WHAT YOU WILL DO:
What you submit must be an exact copy of the listing below, with no images in it.

RECORDS FOR THIS TASK:

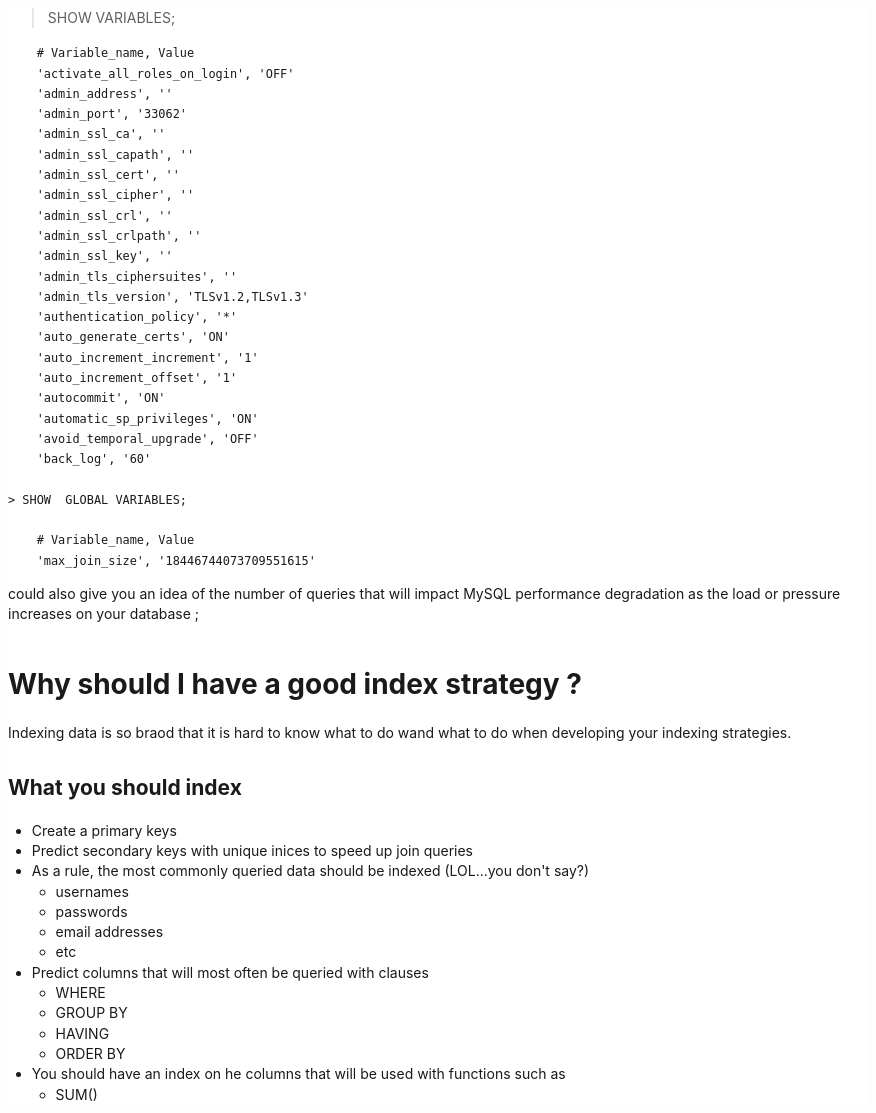 > 


> SHOW VARIABLES;

		# Variable_name, Value
		'activate_all_roles_on_login', 'OFF'
		'admin_address', ''
		'admin_port', '33062'
		'admin_ssl_ca', ''
		'admin_ssl_capath', ''
		'admin_ssl_cert', ''
		'admin_ssl_cipher', ''
		'admin_ssl_crl', ''
		'admin_ssl_crlpath', ''
		'admin_ssl_key', ''
		'admin_tls_ciphersuites', ''
		'admin_tls_version', 'TLSv1.2,TLSv1.3'
		'authentication_policy', '*'
		'auto_generate_certs', 'ON'
		'auto_increment_increment', '1'
		'auto_increment_offset', '1'
		'autocommit', 'ON'
		'automatic_sp_privileges', 'ON'
		'avoid_temporal_upgrade', 'OFF'
		'back_log', '60'

	> SHOW  GLOBAL VARIABLES;

		# Variable_name, Value
		'max_join_size', '18446744073709551615'



could also give you an idea of the number of queries that will 
impact MySQL performance degradation as the load or pressure increases
on your database ;





# Why should I have a good index strategy ?

Indexing data is so braod that it is hard to know what to do wand what to do when 
developing your indexing strategies.

## What you should index
- Create a primary keys
- Predict secondary keys with unique inices to speed up 
join queries
- As a rule, the most commonly queried data should be indexed (LOL...you don't say?)
	* usernames
	* passwords
	* email addresses
	* etc 
- Predict columns that will most often be queried with clauses
	* WHERE 
	* GROUP BY
	* HAVING
	* ORDER BY
- You should have an index on he columns that will be used with 
functions such as 
	* SUM()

FINISHED EXERCISE:
 > 


> SHOW VARIABLES;

		# Variable_name, Value
		'activate_all_roles_on_login', 'OFF'
		'admin_address', ''
		'admin_port', '33062'
		'admin_ssl_ca', ''
		'admin_ssl_capath', ''
		'admin_ssl_cert', ''
		'admin_ssl_cipher', ''
		'admin_ssl_crl', ''
		'admin_ssl_crlpath', ''
		'admin_ssl_key', ''
		'admin_tls_ciphersuites', ''
		'admin_tls_version', 'TLSv1.2,TLSv1.3'
		'authentication_policy', '*'
		'auto_generate_certs', 'ON'
		'auto_increment_increment', '1'
		'auto_increment_offset', '1'
		'autocommit', 'ON'
		'automatic_sp_privileges', 'ON'
		'avoid_temporal_upgrade', 'OFF'
		'back_log', '60'

	> SHOW  GLOBAL VARIABLES;

		# Variable_name, Value
		'max_join_size', '18446744073709551615'



could also give you an idea of the number of queries that will 
impact MySQL performance degradation as the load or pressure increases
on your database ;





# Why should I have a good index strategy ?

Indexing data is so braod that it is hard to know what to do wand what to do when 
developing your indexing strategies.

## What you should index
- Create a primary keys
- Predict secondary keys with unique inices to speed up 
join queries
- As a rule, the most commonly queried data should be indexed (LOL...you don't say?)
	* usernames
	* passwords
	* email addresses
	* etc 
- Predict columns that will most often be queried with clauses
	* WHERE 
	* GROUP BY
	* HAVING
	* ORDER BY
- You should have an index on he columns that will be used with 
functions such as 
	* SUM()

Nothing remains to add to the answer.